A bare number is required: the count of lines in the material below that hold the word "hyperlink".

+ + + + +

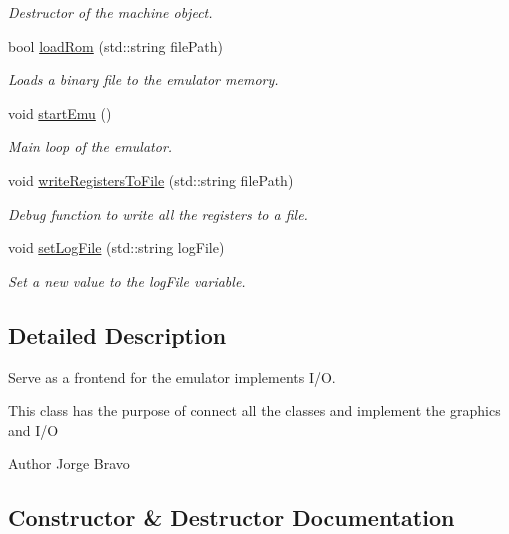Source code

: \begin{DoxyCompactItemize}
\begin{DoxyCompactList}\small\item\em Destructor of the machine object. \end{DoxyCompactList}\item 
bool \hyperlink{classmachine_ac9e718bc1fab3de88185dc2a82af84c3}{load\+Rom} (std\+::string file\+Path)
\begin{DoxyCompactList}\small\item\em Loads a binary file to the emulator memory. \end{DoxyCompactList}\item 
void \hyperlink{classmachine_a07bad454d011757513fdf02188569724}{start\+Emu} ()
\begin{DoxyCompactList}\small\item\em Main loop of the emulator. \end{DoxyCompactList}\item 
void \hyperlink{classmachine_a5f5d618e02d77f66ec6e402c60fbc867}{write\+Registers\+To\+File} (std\+::string file\+Path)
\begin{DoxyCompactList}\small\item\em Debug function to write all the registers to a file. \end{DoxyCompactList}\item 
void \hyperlink{classmachine_ae73693bba05600283dc66895e2c8420d}{set\+Log\+File} (std\+::string log\+File)
\begin{DoxyCompactList}\small\item\em Set a new value to the log\+File variable. \end{DoxyCompactList}\end{DoxyCompactItemize}


\subsection{Detailed Description}
Serve as a frontend for the emulator implements I/O. 

This class has the purpose of connect all the classes and implement the graphics and I/O

\begin{DoxyAuthor}{Author}
Jorge Bravo 
\end{DoxyAuthor}


\subsection{Constructor \& Destructor Documentation}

+ + + + +

:: Finished task ::
4